Box 3 is a calculation I keep track of to help me not lose sleep over the national debt. Federal debt of $33.2 trillion amounts to 5.8% of total assets, 19.9% of national wealth, and 18.3% of household net worth. More on that below.

Box 4 on the balance sheet of households and nonprofits is the really interesting one to me. Households own $202.8 trillion of total assets, made up of $61.1 trillion (30.5%) of tangible assets and $141.2 trillion (69.5%) in financial assets like stocks, bonds, and bank accounts. In the tangible asset detail, households own $50.2 trillion of real estate and $8.5 trillion of sofas, dishwashers, used cars and other durable goods. Household net worth, at $181.6 trillion, about 6x last year’s GDP and 7.9x the annual Disposable Personal Income of everybody in the country.

Households have liabilities too (mostly mortgages) of $21.2 trillion, which is just 11.7% of household net worth. After subtracting (paying off) mortgages, households own $33.4 trillion in home equity, which is 71.6% of the value of their homes.

So What?

OK, people have a lot of assets and a huge net worth.
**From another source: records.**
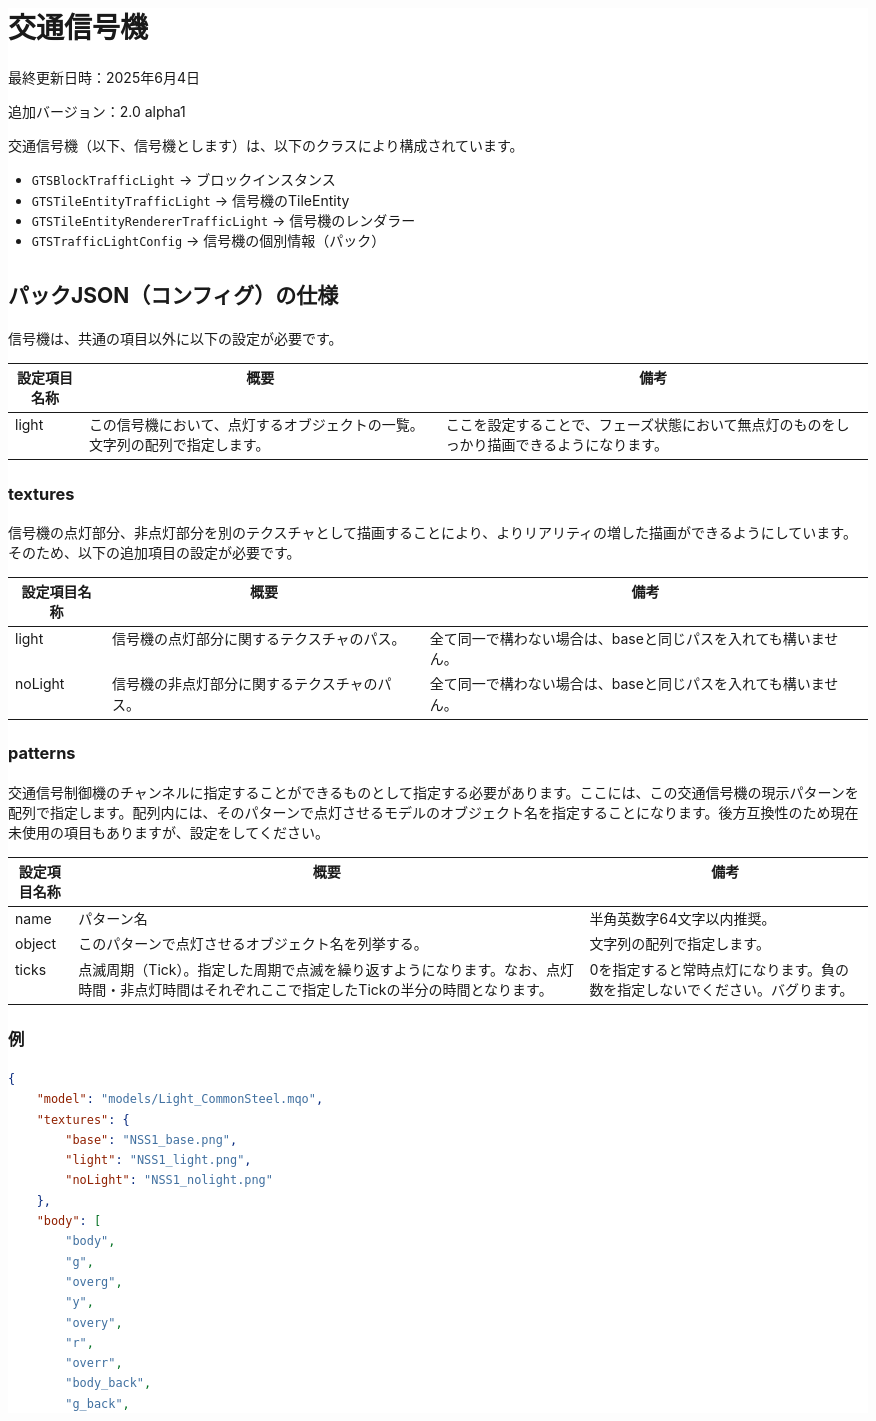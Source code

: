 # 交通信号機

最終更新日時：2025年6月4日

追加バージョン：2.0 alpha1

交通信号機（以下、信号機とします）は、以下のクラスにより構成されています。

- `GTSBlockTrafficLight` → ブロックインスタンス
- `GTSTileEntityTrafficLight` → 信号機のTileEntity
- `GTSTileEntityRendererTrafficLight` → 信号機のレンダラー
- `GTSTrafficLightConfig` → 信号機の個別情報（パック）

## パックJSON（コンフィグ）の仕様

信号機は、共通の項目以外に以下の設定が必要です。

|設定項目名称|概要|備考|
|---|---|---|
|light|この信号機において、点灯するオブジェクトの一覧。文字列の配列で指定します。|ここを設定することで、フェーズ状態において無点灯のものをしっかり描画できるようになります。|


### textures

信号機の点灯部分、非点灯部分を別のテクスチャとして描画することにより、よりリアリティの増した描画ができるようにしています。そのため、以下の追加項目の設定が必要です。

|設定項目名称|概要|備考|
|---|---|---|
|light|信号機の点灯部分に関するテクスチャのパス。|全て同一で構わない場合は、baseと同じパスを入れても構いません。|
|noLight|信号機の非点灯部分に関するテクスチャのパス。|全て同一で構わない場合は、baseと同じパスを入れても構いません。|

### patterns

交通信号制御機のチャンネルに指定することができるものとして指定する必要があります。ここには、この交通信号機の現示パターンを配列で指定します。配列内には、そのパターンで点灯させるモデルのオブジェクト名を指定することになります。後方互換性のため現在未使用の項目もありますが、設定をしてください。

|設定項目名称|概要|備考|
|---|---|---|
|name|パターン名|半角英数字64文字以内推奨。|
|object|このパターンで点灯させるオブジェクト名を列挙する。|文字列の配列で指定します。|
|ticks|点滅周期（Tick）。指定した周期で点滅を繰り返すようになります。なお、点灯時間・非点灯時間はそれぞれここで指定したTickの半分の時間となります。|0を指定すると常時点灯になります。負の数を指定しないでください。バグります。|

### 例

```json
{
    "model": "models/Light_CommonSteel.mqo",
    "textures": {
        "base": "NSS1_base.png",
        "light": "NSS1_light.png",
        "noLight": "NSS1_nolight.png"
    },
    "body": [
        "body",
        "g",
        "overg",
        "y",
        "overy",
        "r",
        "overr",
        "body_back",
        "g_back",
```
So what does that mean? I have gone over the implications of Asset-First Economics in some detail in recent text, audio, and video posts. Here are a few of the reasons why that’s important.
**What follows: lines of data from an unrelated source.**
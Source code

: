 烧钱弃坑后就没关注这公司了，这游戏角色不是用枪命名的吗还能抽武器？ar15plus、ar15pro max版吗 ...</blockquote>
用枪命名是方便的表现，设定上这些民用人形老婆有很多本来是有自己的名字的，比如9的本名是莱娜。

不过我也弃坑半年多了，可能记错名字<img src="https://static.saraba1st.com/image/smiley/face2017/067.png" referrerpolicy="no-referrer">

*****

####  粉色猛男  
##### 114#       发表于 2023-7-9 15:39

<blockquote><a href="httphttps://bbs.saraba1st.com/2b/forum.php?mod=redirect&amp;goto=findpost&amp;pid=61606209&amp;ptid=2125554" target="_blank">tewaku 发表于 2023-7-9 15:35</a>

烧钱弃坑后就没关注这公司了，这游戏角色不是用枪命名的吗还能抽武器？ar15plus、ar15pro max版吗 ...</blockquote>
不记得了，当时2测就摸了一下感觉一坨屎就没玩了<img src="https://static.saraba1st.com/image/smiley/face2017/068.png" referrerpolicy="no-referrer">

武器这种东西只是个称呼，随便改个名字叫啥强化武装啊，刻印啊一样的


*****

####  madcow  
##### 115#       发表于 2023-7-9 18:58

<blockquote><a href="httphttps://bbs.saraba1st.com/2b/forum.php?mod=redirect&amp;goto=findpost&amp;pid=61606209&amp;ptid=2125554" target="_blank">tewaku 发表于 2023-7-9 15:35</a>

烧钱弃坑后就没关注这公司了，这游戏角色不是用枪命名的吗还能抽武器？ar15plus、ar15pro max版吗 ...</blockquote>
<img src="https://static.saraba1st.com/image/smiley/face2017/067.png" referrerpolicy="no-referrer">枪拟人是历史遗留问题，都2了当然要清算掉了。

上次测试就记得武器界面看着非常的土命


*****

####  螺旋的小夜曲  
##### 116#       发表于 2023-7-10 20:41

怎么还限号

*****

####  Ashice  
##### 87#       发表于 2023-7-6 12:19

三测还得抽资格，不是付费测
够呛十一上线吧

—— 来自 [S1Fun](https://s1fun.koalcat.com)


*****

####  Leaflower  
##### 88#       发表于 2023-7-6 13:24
  1. The fact that Asset markets are way bigger than goods and services markets implies that most of the big economic stories in our lifetimes have been balance sheet stories. That’s what investors need to keep track of.
  2. Asset markets are different. The fact that stocks are so much bigger than flows means that the supply of assets can’t materially change over the course of a year. That means almost all asset price changes (which is what investors care about) are the result of changes in demand, not supply. As a corollary, the much-lamented housing affordability crisis is entirely the result of houses being expensive, not supply restrictions. Houses are expensive because households really want to own their house.
  3. As a result, asset prices are almost entirely determined by how households choose to divide up their net worth between tangible and financial assets. That decision is strongly influenced by government policy on tax rates, interest rates, and inflation because those policies directly affect the total return of different kinds of assets. For example, inflation (inflation of tangible asset prices, not consumer prices) matters because it measures the capital gains yield on the stock of tangible assets. And the deductibility of mortgage interest and the ability to expense capital spending matter for the same reason.
  4. And finally, I will drop in one fact that almost everyone reading this is going to hate. We all hate debt. We especially hate big budget deficits and the national debt. But federal debt only amounts to 5.8% of total assets and 18.3% of household net worth. And remember, net worth grows over time, both because we produce new assets and because their market prices go up. Over the past 50 years, household net worth has increased by an average of 7% per year, which households will dutifully allocate to different categories of tangible and financial assets in their portfolios. One of those categories is Treasury securities. If household net worth grows by 7% ($12.7 trillion) next year and they want to keep the same percentage of net worth in Treasury securities as they held this year. To do that, they will have to add an additional $2.3 trillion to the Treasury securities they already own. The only way to do that would be for the government to sell $2.3 trillion in new Treasuries—run a $2.3 trillion budget deficit—next year in addition to rolling over any securities that reach maturity. If they do so, people will gobble up the new Treasuries and there will be no meaningful pressure on asset prices or interest rates.